Los sueños, ¿sueños son?

— ¡Su atención por favor! La cálida voz de la azafata lo despertó bruscamente y

todavía envuelto en los vapores del sueño, le costó despejarse, ubicarse dónde

estaba; nuevamente la voz de la joven interrumpió sus pensamientos:

-¡Señores pasajeros, estamos sobrevolando Londres y en minutos más

aterrizaremos!

         Miró por la ventanilla y observó lo que se veía a su alrededor. Nubes

blancas, adoptando mil formas distintas, alargadas, redondas, finas,

transparentes, como penachos de humo, vellones de lana, compactas; ora

brillantes, ora opacas, según la incidencia del sol, trozos de cielo azul

purísimo, de un azul tan franco y traslúcido que hería las pupilas.

         William Cranford se sorprendió al descubrir tantas cosas que a través

de sus numerosos viajes nunca había tenido en cuenta. Durante el descenso bajó

la mirada y distinguió el Río Támesis, oscuro trazo marrón entre dos orillas

edificadas, serpenteando por la enorme ciudad, entre muelles, antiguos canales,

bancos y diques, bajo los veinticuatro puentes monumentales.
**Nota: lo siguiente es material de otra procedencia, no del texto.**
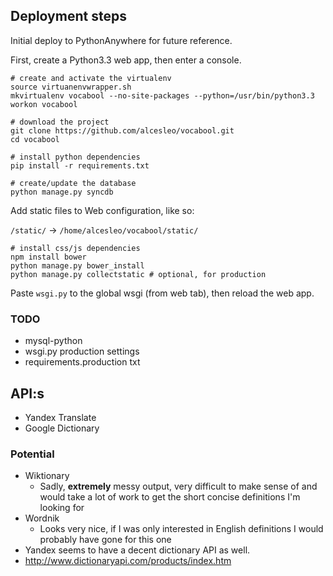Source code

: 
## Deployment steps

Initial deploy to PythonAnywhere for future reference.

First, create a Python3.3 web app, then enter a console.

    # create and activate the virtualenv
    source virtuanenvwrapper.sh
    mkvirtualenv vocabool --no-site-packages --python=/usr/bin/python3.3
    workon vocabool

    # download the project
    git clone https://github.com/alcesleo/vocabool.git
    cd vocabool

    # install python dependencies
    pip install -r requirements.txt

    # create/update the database
    python manage.py syncdb

Add static files to Web configuration, like so:

`/static/` -> `/home/alcesleo/vocabool/static/`

    # install css/js dependencies
    npm install bower
    python manage.py bower_install
    python manage.py collectstatic # optional, for production

Paste `wsgi.py` to the global wsgi (from web tab), then reload the web app.

### TODO

- mysql-python
- wsgi.py production settings
- requirements.production txt


## API:s

- Yandex Translate
- Google Dictionary

### Potential

- Wiktionary
    - Sadly, **extremely** messy output, very difficult to make sense of and
    would take a lot of work to get the short concise definitions I'm looking for
- Wordnik
    - Looks very nice, if I was only interested in English definitions I would
    probably have gone for this one
- Yandex seems to have a decent dictionary API as well.
- http://www.dictionaryapi.com/products/index.htm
Vio parques y

jardines como el Hyde Park de 160 hectáreas de superficie, los prados del

Palacio de Buckingham, el Parque Saint James.

         El ruido de las turbinas se diluye y oye la voz de su padre

describiendo los grandes museos y teatros, la Universidad, la Real Academia, el

Covent Garden o teatro de la ópera, construido en el jardín de un antiquísimo

convento, donde se representaron las primeras tragedias; un lugar donde la

maldita literatura volvía a su recuerdo de manera fragmentada; La Plaza

Trafalgar, en el corazón de Londres…¿Por qué en tantos viajes nunca le había

sucedido lo que ahora ocurre?; en sucesión ininterrumpida vio pasajes de su

adolescencia y juventud.

¡ Cuántos recuerdos!…De pronto se vieron interferidos por una fugaz y cercana

advertencia, que le produjo desasosiego. Otra vez fue interrumpido por la voz de

la azafata quien, con tono aparentemente tranquilo, recomendaba: “tengan a bien,

los señores pasajeros ajustarse los cinturones, el avión no puede descender por

el momento por razones técnicas”.

La voz se perdió y el murmullo de todo el pasaje colmó el reducido

ámbito. Recién entonces, William percibió la gente que lo rodeaba. A su lado,

una señora muy elegante frotaba sus manos, nerviosa; sus miradas se cruzaron y

de inmediato pensó “¿dónde la vi?” Observó que se aferraba a la cruz pendiente

en su delgado cuello, gesto éste que le resultó familiar. Al mirarse ambos,

sonrieron en forma mecánica. Quedamente ella pronunció -¿Cómo le va embajador?-,

mientras él  la  miraba  con curiosidad; en sus ojos azules se perfiló la

sorpresa- ¿La conozco?- dijo –

         Sí, contestó ella,- en un  áspero inglés- nos vimos por primera vez en

la fiesta que su Embajada ofrecía a los Agregados Culturales de Francia, entre

quienes me encontraba, ¿recuerda ahora?

         – Sí , sí, creo recordarla –extendió  su mano.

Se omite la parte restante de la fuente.